Brady Quinn, now a college football and NFL analyst for Fox Sports, went through one of the more memorable slides in NFL draft history. He was billed before the 2007 draft as a possible top-10 pick — and possibly No. 1 overall pick — but an unexpected slide left him getting picked later than he had hoped.
“I didn’t go into it thinking I was going to one particular place,” Quinn said. “I hadn’t visited any teams outside of the top 10, so that led me to believe that most likely there was going to be an opportunity somewhere in the top 10.”
A few teams at the top of that draft needed quarterbacks. The Raiders, picking No. 1 overall, took LSU quarterback JaMarcus Russell. The Browns took offensive lineman Joe Thomas third overall.
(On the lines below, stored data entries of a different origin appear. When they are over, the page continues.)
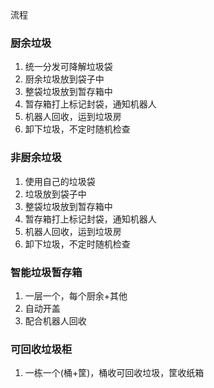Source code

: 流程
### 厨余垃圾
1. 统一分发可降解垃圾袋
2. 厨余垃圾放到袋子中
3. 整袋垃圾放到暂存箱中
4. 暂存箱打上标记封袋，通知机器人
5. 机器人回收，运到垃圾房
6. 卸下垃圾，不定时随机检查

### 非厨余垃圾
1. 使用自己的垃圾袋
2. 垃圾放到袋子中
3. 整袋垃圾放到暂存箱中
4. 暂存箱打上标记封袋，通知机器人
5. 机器人回收，运到垃圾房
6. 卸下垃圾，不定时随机检查

### 智能垃圾暂存箱
1. 一层一个，每个厨余+其他
2. 自动开盖
3. 配合机器人回收
### 可回收垃圾柜
1. 一栋一个(桶+筐)，桶收可回收垃圾，筐收纸箱

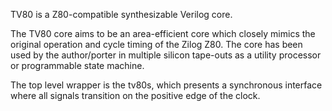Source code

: TV80 is a Z80-compatible synthesizable Verilog core.

The TV80 core aims to be an area-efficient core which closely mimics
the original operation and cycle timing of the Zilog Z80.  The core
has been used by the author/porter in multiple silicon tape-outs as
a utility processor or programmable state machine.

The top level wrapper is the tv80s, which presents a synchronous
interface where all signals transition on the positive edge of the clock.

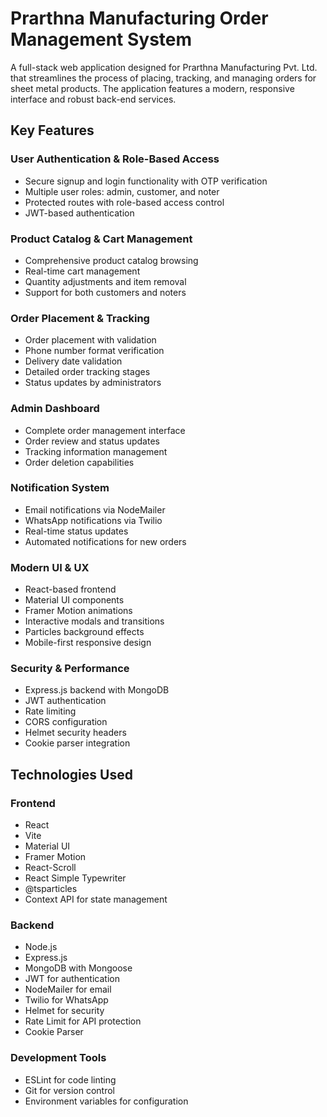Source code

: # Prarthna Manufacturing Order Management System

A full-stack web application designed for Prarthna Manufacturing Pvt. Ltd. that streamlines the process of placing, tracking, and managing orders for sheet metal products. The application features a modern, responsive interface and robust back-end services.


## Key Features

### User Authentication & Role-Based Access
- Secure signup and login functionality with OTP verification
- Multiple user roles: admin, customer, and noter
- Protected routes with role-based access control
- JWT-based authentication

### Product Catalog & Cart Management
- Comprehensive product catalog browsing
- Real-time cart management
- Quantity adjustments and item removal
- Support for both customers and noters

### Order Placement & Tracking
- Order placement with validation
- Phone number format verification
- Delivery date validation
- Detailed order tracking stages
- Status updates by administrators

### Admin Dashboard
- Complete order management interface
- Order review and status updates
- Tracking information management
- Order deletion capabilities

### Notification System
- Email notifications via NodeMailer
- WhatsApp notifications via Twilio
- Real-time status updates
- Automated notifications for new orders

### Modern UI & UX
- React-based frontend
- Material UI components
- Framer Motion animations
- Interactive modals and transitions
- Particles background effects
- Mobile-first responsive design

### Security & Performance
- Express.js backend with MongoDB
- JWT authentication
- Rate limiting
- CORS configuration
- Helmet security headers
- Cookie parser integration

## Technologies Used

### Frontend
- React
- Vite
- Material UI
- Framer Motion
- React-Scroll
- React Simple Typewriter
- @tsparticles
- Context API for state management

### Backend
- Node.js
- Express.js
- MongoDB with Mongoose
- JWT for authentication
- NodeMailer for email
- Twilio for WhatsApp
- Helmet for security
- Rate Limit for API protection
- Cookie Parser

### Development Tools
- ESLint for code linting
- Git for version control
- Environment variables for configuration

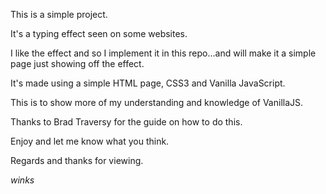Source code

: This is a simple project.

It's a typing effect seen on some websites.

I like the effect and so I implement it in this repo...and will make it 
a simple page just showing off the effect.

It's made using a simple HTML page, CSS3 and Vanilla JavaScript.

This is to show more of my understanding and knowledge of VanillaJS.

Thanks to Brad Traversy for the guide on how to do this.

Enjoy and let me know what you think.

Regards and thanks for viewing.

*winks*
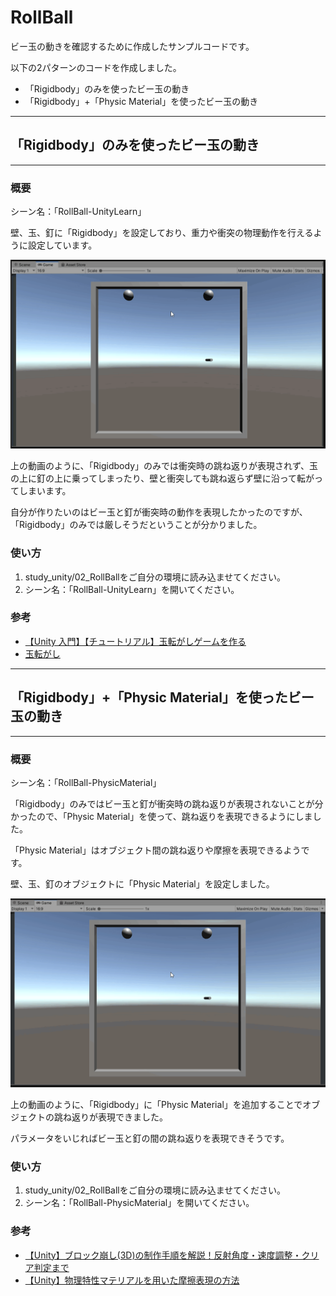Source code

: # RollBall
ビー玉の動きを確認するために作成したサンプルコードです。

以下の2パターンのコードを作成しました。

* 「Rigidbody」のみを使ったビー玉の動き
* 「Rigidbody」+「Physic Material」を使ったビー玉の動き


*****************************************************************

## 「Rigidbody」のみを使ったビー玉の動き
*****************************************************************

### 概要
シーン名：「RollBall-UnityLearn」

壁、玉、釘に「Rigidbody」を設定しており、重力や衝突の物理動作を行えるように設定しています。

![](docs/RollBall-UnityLearn.gif)

上の動画のように、「Rigidbody」のみでは衝突時の跳ね返りが表現されず、玉の上に釘の上に乗ってしまったり、壁と衝突しても跳ね返らず壁に沿って転がってしまいます。

自分が作りたいのはビー玉と釘が衝突時の動作を表現したかったのですが、「Rigidbody」のみでは厳しそうだということが分かりました。

### 使い方
1. study_unity/02_RollBallをご自分の環境に読み込ませてください。
2. シーン名：「RollBall-UnityLearn」を開いてください。

### 参考

* [【Unity 入門】【チュートリアル】玉転がしゲームを作る](https://baba-s.hatenablog.com/entry/roll-ball-tutorial)
* [玉転がし](https://learn.unity.com/project/yu-zhuan-gashi?language=ja)

*****************************************************************

## 「Rigidbody」+「Physic Material」を使ったビー玉の動き
*****************************************************************

### 概要
シーン名：「RollBall-PhysicMaterial」

「Rigidbody」のみではビー玉と釘が衝突時の跳ね返りが表現されないことが分かったので、「Physic Material」を使って、跳ね返りを表現できるようにしました。

「Physic Material」はオブジェクト間の跳ね返りや摩擦を表現できるようです。

壁、玉、釘のオブジェクトに「Physic Material」を設定しました。

![](docs/RollBall-PhysicMaterial.gif)

上の動画のように、「Rigidbody」に「Physic Material」を追加することでオブジェクトの跳ね返りが表現できました。

パラメータをいじればビー玉と釘の間の跳ね返りを表現できそうです。

### 使い方
1. study_unity/02_RollBallをご自分の環境に読み込ませてください。
2. シーン名：「RollBall-PhysicMaterial」を開いてください。

### 参考

* [【Unity】ブロック崩し(3D)の制作手順を解説！反射角度・速度調整・クリア判定まで](https://xr-hub.com/archives/13513)
* [【Unity】物理特性マテリアルを用いた摩擦表現の方法](https://xr-hub.com/archives/13513)

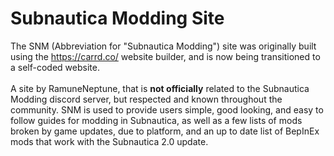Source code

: # Subnautica Modding Site
The SNM (Abbreviation for "Subnautica Modding") site was originally built using the https://carrd.co/ website builder, and is now being transitioned to a self-coded website.
<br></br>
A site by RamuneNeptune, that is __not officially__ related to the Subnautica Modding discord server, but respected and known throughout the community.
SNM is used to provide users simple, good looking, and easy to follow guides for modding in Subnautica, as well as a few lists of mods broken by game updates, due to platform, and an up to date list of BepInEx mods that work with the Subnautica 2.0 update.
The Dolphins, the final team in the top 10 that needed a Week 1 starter at quarterback, shocked Radio City Music Hall by taking wide receiver Ted Ginn Jr. ninth.
From there, it snowballed.
“When that didn’t happen, I looked at the teams from 10 moving backward,” said Quinn, speaking with Newsday at the Empire State Building while on a break from promoting Purina’s Roll Over Hunger campaign. “And it was like, no one needs a quarterback, so at this point, it’s going to be until a team trades up.”
It worked out just like that. The Browns, seeing Quinn in freefall and still needing a quarterback, traded up to the 22nd overall pick and took him, sending their second-round pick later in that draft as well as a 2008 first-rounder to the Dallas Cowboys in the process.
Quinn pointed to the Broncos’ trade up for Paxton Lynch on Thursday night as a similar situation where a falling quarterback was saved by a trade.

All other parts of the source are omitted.